CVE-2021-33025 : What You Need to Know
Learn about CVE-2021-33025, a vulnerability in xArrow SCADA versions 7.2 and earlier allowing unvalidated registry keys to execute commands with application-level privileges. Read about the impact, technical details, mitigation steps, and recommendations.
This article provides insights into CVE-2021-33025, a vulnerability in xArrow SCADA versions 7.2 and earlier that allows unvalidated registry keys to run with elevated privileges.
Understanding CVE-2021-33025
CVE-2021-33025, also known as xArrow SCADA Path Traversal, was reported by Sharon Brizinov from Claroty and Michael Heinzl to CISA on August 17, 2021.
What is CVE-2021-33025?
xArrow SCADA versions 7.2 and prior contain a vulnerability that enables unvalidated registry keys to execute commands with application-level privileges.
The Impact of CVE-2021-33025
With a CVSS base score of 5.6, this medium-severity vulnerability poses a risk of high integrity impact and low confidentiality impact. The attack complexity is low, requiring local access and user interaction.
Technical Details of CVE-2021-33025
The vulnerability is classified as CWE-79: Cross-site Scripting.
Vulnerability Description
This vulnerability in xArrow SCADA versions 7.2 and earlier allows unvalidated registry keys to be executed at the application level, potentially leading to unauthorized access and misuse of system resources.
Affected Systems and Versions
Affected product: xArrow SCADA Vendor: xArrow Vulnerable versions: <= 7.2 (custom version)
Exploitation Mechanism
The exploit involves permitting unvalidated registry keys to be run with application-level privileges in xArrow SCADA versions 7.2 and prior.
Mitigation and Prevention
Users are advised to take immediate action to secure their systems and prevent exploitation of this vulnerability.
Immediate Steps to Take
- Disable web server implementation (Web server is disabled by default)

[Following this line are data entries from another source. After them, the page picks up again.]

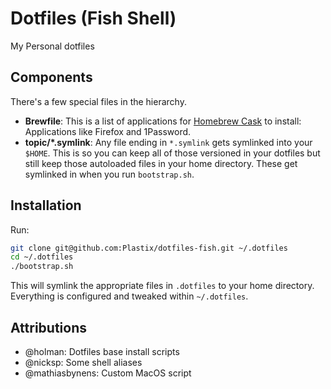 # Dotfiles (Fish Shell)

My Personal dotfiles

## Components

There's a few special files in the hierarchy.

- **Brewfile**: This is a list of applications for [Homebrew Cask](http://caskroom.io) to install: Applications like Firefox and 1Password.
- **topic/\*.symlink**: Any file ending in `*.symlink` gets symlinked into
  your `$HOME`. This is so you can keep all of those versioned in your dotfiles
  but still keep those autoloaded files in your home directory. These get
  symlinked in when you run `bootstrap.sh`.

## Installation

Run:

```sh
git clone git@github.com:Plastix/dotfiles-fish.git ~/.dotfiles
cd ~/.dotfiles
./bootstrap.sh
```

This will symlink the appropriate files in `.dotfiles` to your home directory.
Everything is configured and tweaked within `~/.dotfiles`.

## Attributions
- @holman: Dotfiles base install scripts
- @nicksp: Some shell aliases
- @mathiasbynens: Custom MacOS script
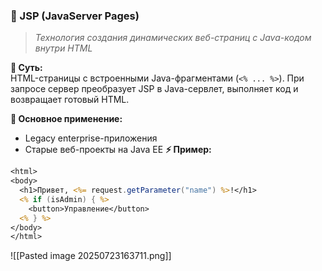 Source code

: ### 🧩 JSP (JavaServer Pages)
> *Технология создания динамических веб-страниц с Java-кодом внутри HTML*

**📌 Суть:**  
HTML-страницы с встроенными Java-фрагментами (`<% ... %>`). При запросе сервер преобразует JSP в Java-сервлет, выполняет код и возвращает готовый HTML.

**🎯 Основное применение:**  
- Legacy enterprise-приложения
- Старые веб-проекты на Java EE
**⚡ Пример:**
```jsp
<html>
<body>
  <h1>Привет, <%= request.getParameter("name") %>!</h1>
  <% if (isAdmin) { %>
    <button>Управление</button>
  <% } %>
</body>
</html>
```
![[Pasted image 20250723163711.png]] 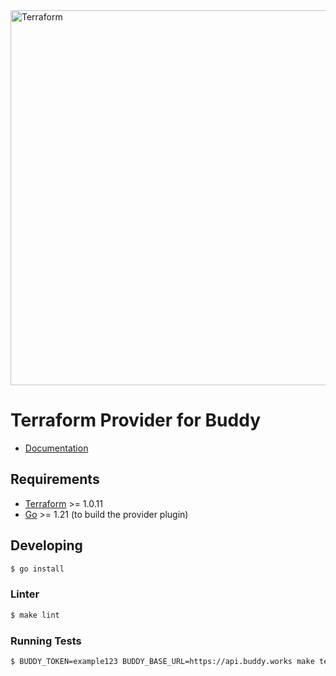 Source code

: <img alt="Terraform" src="https://www.datocms-assets.com/2885/1629941242-logo-terraform-main.svg" width="600px">

Terraform Provider for Buddy
=============================

- [Documentation](https://www.terraform.io/docs/providers/buddy/index.html)

Requirements
------------

- [Terraform](https://www.terraform.io/downloads.html) >= 1.0.11
- [Go](https://golang.org/doc/install) >= 1.21 (to build the provider plugin)

## Developing

```sh
$ go install
```

### Linter
```sh
$ make lint
```

### Running Tests

```sh
$ BUDDY_TOKEN=example123 BUDDY_BASE_URL=https://api.buddy.works make test
```
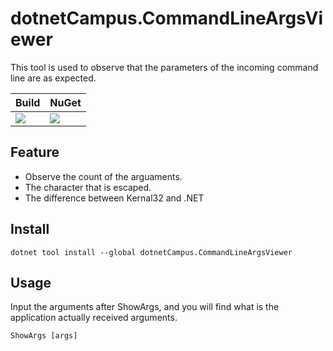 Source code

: # dotnetCampus.CommandLineArgsViewer

This tool is used to observe that the parameters of the incoming command line are as expected.

| Build | NuGet |
|--|--|
|![](https://github.com/dotnet-campus/dotnetCampus.CommandLineArgsViewer/workflows/.NET%20Core/badge.svg)|[![](https://img.shields.io/nuget/v/dotnetCampus.CommandLineArgsViewer.svg)](https://www.nuget.org/packages/dotnetCampus.CommandLineArgsViewer)|

## Feature

- Observe the count of the arguaments.
- The character that is escaped.
- The difference between Kernal32 and .NET

## Install

```
dotnet tool install --global dotnetCampus.CommandLineArgsViewer
```

## Usage

Input the arguments after ShowArgs, and you will find what is the application actually received arguments.

```
ShowArgs [args]
```


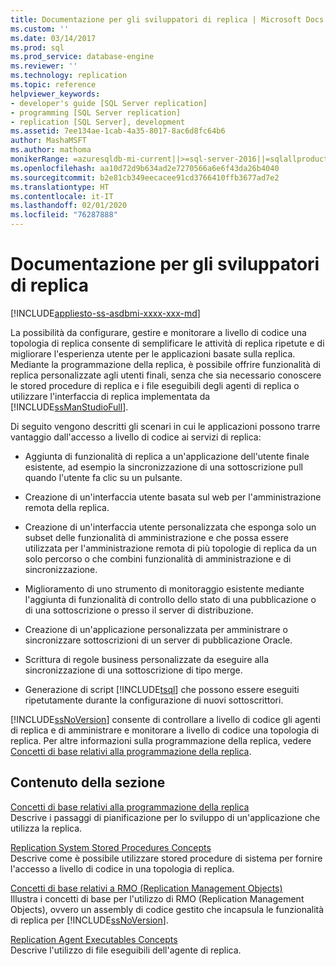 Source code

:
 ```yaml
---
title: Documentazione per gli sviluppatori di replica | Microsoft Docs
ms.custom: ''
ms.date: 03/14/2017
ms.prod: sql
ms.prod_service: database-engine
ms.reviewer: ''
ms.technology: replication
ms.topic: reference
helpviewer_keywords:
- developer's guide [SQL Server replication]
- programming [SQL Server replication]
- replication [SQL Server], development
ms.assetid: 7ee134ae-1cab-4a35-8017-8ac6d8fc64b6
author: MashaMSFT
ms.author: mathoma
monikerRange: =azuresqldb-mi-current||>=sql-server-2016||=sqlallproducts-allversions
ms.openlocfilehash: aa10d72d9b634ad2e7270566a6e6f43da26b4040
ms.sourcegitcommit: b2e81cb349eecacee91cd3766410ffb3677ad7e2
ms.translationtype: HT
ms.contentlocale: it-IT
ms.lasthandoff: 02/01/2020
ms.locfileid: "76287888"
---
```

# <a name="replication-developer-documentation"></a>Documentazione per gli sviluppatori di replica
[!INCLUDE[appliesto-ss-asdbmi-xxxx-xxx-md](../../../includes/appliesto-ss-asdbmi-xxxx-xxx-md.md)]

  La possibilità da configurare, gestire e monitorare a livello di codice una topologia di replica consente di semplificare le attività di replica ripetute e di migliorare l'esperienza utente per le applicazioni basate sulla replica. Mediante la programmazione della replica, è possibile offrire funzionalità di replica personalizzate agli utenti finali, senza che sia necessario conoscere le stored procedure di replica e i file eseguibili degli agenti di replica o utilizzare l'interfaccia di replica implementata da [!INCLUDE[ssManStudioFull](../../../includes/ssmanstudiofull-md.md)].  
  
 Di seguito vengono descritti gli scenari in cui le applicazioni possono trarre vantaggio dall'accesso a livello di codice ai servizi di replica:  
  
-   Aggiunta di funzionalità di replica a un'applicazione dell'utente finale esistente, ad esempio la sincronizzazione di una sottoscrizione pull quando l'utente fa clic su un pulsante.  
  
-   Creazione di un'interfaccia utente basata sul web per l'amministrazione remota della replica.  
  
-   Creazione di un'interfaccia utente personalizzata che esponga solo un subset delle funzionalità di amministrazione e che possa essere utilizzata per l'amministrazione remota di più topologie di replica da un solo percorso o che combini funzionalità di amministrazione e di sincronizzazione.  
  
-   Miglioramento di uno strumento di monitoraggio esistente mediante l'aggiunta di funzionalità di controllo dello stato di una pubblicazione o di una sottoscrizione o presso il server di distribuzione.  
  
-   Creazione di un'applicazione personalizzata per amministrare o sincronizzare sottoscrizioni di un server di pubblicazione Oracle.  
  
-   Scrittura di regole business personalizzate da eseguire alla sincronizzazione di una sottoscrizione di tipo merge.  
  
-   Generazione di script [!INCLUDE[tsql](../../../includes/tsql-md.md)] che possono essere eseguiti ripetutamente durante la configurazione di nuovi sottoscrittori.  
  
 [!INCLUDE[ssNoVersion](../../../includes/ssnoversion-md.md)] consente di controllare a livello di codice gli agenti di replica e di amministrare e monitorare a livello di codice una topologia di replica. Per altre informazioni sulla programmazione della replica, vedere [Concetti di base relativi alla programmazione della replica](../../../relational-databases/replication/concepts/replication-programming-concepts.md).  
  
## <a name="in-this-section"></a>Contenuto della sezione  
 [Concetti di base relativi alla programmazione della replica](../../../relational-databases/replication/concepts/replication-programming-concepts.md)  
 Descrive i passaggi di pianificazione per lo sviluppo di un'applicazione che utilizza la replica.  
  
 [Replication System Stored Procedures Concepts](../../../relational-databases/replication/concepts/replication-system-stored-procedures-concepts.md)  
 Descrive come è possibile utilizzare stored procedure di sistema per fornire l'accesso a livello di codice in una topologia di replica.  
  
 [Concetti di base relativi a RMO (Replication Management Objects)](../../../relational-databases/replication/concepts/replication-management-objects-concepts.md)  
 Illustra i concetti di base per l'utilizzo di RMO (Replication Management Objects), ovvero un assembly di codice gestito che incapsula le funzionalità di replica per [!INCLUDE[ssNoVersion](../../../includes/ssnoversion-md.md)].  
  
 [Replication Agent Executables Concepts](../../../relational-databases/replication/concepts/replication-agent-executables-concepts.md)  
 Descrive l'utilizzo di file eseguibili dell'agente di replica.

- Minimize network exposure for control system devices
- Secure remote access using Virtual Private Networks (VPNs)
Long-Term Security Practices
Organizations should conduct impact analysis and risk assessment before deploying defensive measures. It is crucial to ensure that control system networks are isolated from business networks.
Patching and Updates
xArrow has not responded to requests to address these vulnerabilities. Users are encouraged to contact xArrow customer support for more responsible security practices.
CISA recommends implementing defensive measures to minimize the risk of exploitation of these vulnerabilities.
CISA advises organizations to continually update VPNs to the latest versions and to secure connected devices.